Obstructive sleep apnea and glaucoma are two common health issues, but they are rarely discussed in the same sentence. That’s likely to change though. Researchers in Taiwan believe those who suffer from obstructive sleep apnea are more likely to get glaucoma, which is the second leading cause of blindness.
Researchers at Taipei Medical University looked at National Health Insurance medical records for over one thousand patients aged 40 and older who were suffering from obstructive sleep apnea, the chronic condition that blocks breathing during sleep. They compared these people to about six thousand cohort control patients. They discovered that the risk of developing open-angle glaucoma within five years of a diagnosis of sleep apnea was 1.67 times higher in those who had sleep apnea compared to those in the control group.
The researchers suggest that the relationship between sleep apnea and glaucoma is significant due to the large number of people worldwide who suffer from these conditions.
Almost 60 million people around the world have glaucoma. When it goes untreated, it reduces peripheral vision and can eventually lead to blindness. Sadly, only about half the people who get glaucoma are even aware of it at first because it causes no pain and the vision loss is really gradual.
It is estimated that sleep apnea affects 100 million people worldwide.
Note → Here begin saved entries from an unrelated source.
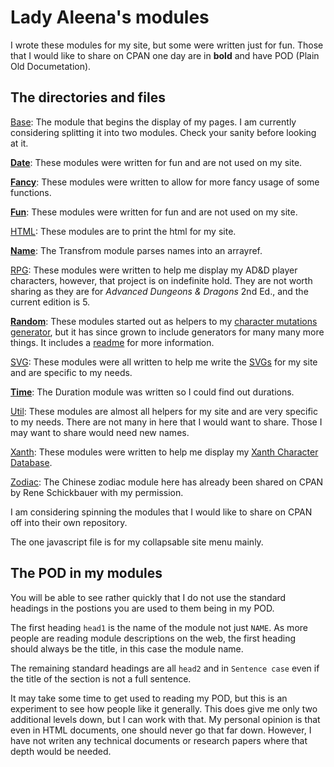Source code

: # Lady Aleena's modules

I wrote these modules for my site, but some were written just for fun. Those that I would like to share on CPAN one day are in **bold** and have POD (Plain Old Documetation).

## The directories and files

[Base](Base): The module that begins the display of my pages. I am currently considering splitting it into two modules. Check your sanity before looking at it.

**[Date](Date)**: These modules were written for fun and are not used on my site.

**[Fancy](Fancy)**: These modules were written to allow for more fancy usage of some functions.

**[Fun](Fun)**: These modules were written for fun and are not used on my site.

[HTML](HTML): These modules are to print the html for my site.

**[Name](Name)**: The Transfrom module parses names into an arrayref.

[RPG](RPG): These modules were written to help me display my AD&D player characters, however, that project is on indefinite hold. They are not worth sharing as they are for *Advanced Dungeons & Dragons* 2nd Ed., and the current edition is 5.

**[Random](Random)**: These modules started out as helpers to my [character mutations generator](RPG/CharacterMutation.pm), but it has since grown to include generators for many many more things. It includes a [readme](Random/readme.md) for more information.

[SVG](SVG): These modules were all written to help me write the [SVGs](../images) for my site and are specific to my needs.

**[Time](Time)**: The Duration module was written so I could find out durations.

[Util](Util): These modules are almost all helpers for my site and are very specific to my needs. There are not many in here that I would want to share. Those I may want to share would need new names.

[Xanth](Xanth): These modules were written to help me display my [Xanth Character Database](../../../Fandom/Xanth/Characters.pl).

[Zodiac](Zodiac): The Chinese zodiac module here has already been shared on CPAN by Rene Schickbauer with my permission.

I am considering spinning the modules that I would like to share on CPAN off into their own repository.

The one javascript file is for my collapsable site menu mainly.

## The POD in my modules

You will be able to see rather quickly that I do not use the standard headings in the postions you are used to them being in my POD.

The first heading `head1` is the name of the module not just `NAME`. As more people are reading module descriptions on the web, the first heading should always be the title, in this case the module name.

The remaining standard headings are all `head2` and in `Sentence case` even if the title of the section is not a full sentence.

It may take some time to get used to reading my POD, but this is an experiment to see how people like it generally. This does give me only two additional levels down, but I can work with that. My personal opinion is that even in HTML documents, one should never go that far down. However, I have not writen any technical documents or research papers where that depth would be needed.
In the United States 22 million suffer from the sleep disorder.
Obstructive sleep apnea and eye disorders
Obstructive sleep apnea (OSA) has been linked to a number of other health conditions, including cardiovascular disease and diabetes so it isn’t surprising to some medical experts that OSA and eyes have a connection.
Sleep specialists with the Mayo Clinic have taken a close look at a mountain of data on sleep disorders and eyes diseases. They found a number of eye conditions linked with obstructive sleep apnea.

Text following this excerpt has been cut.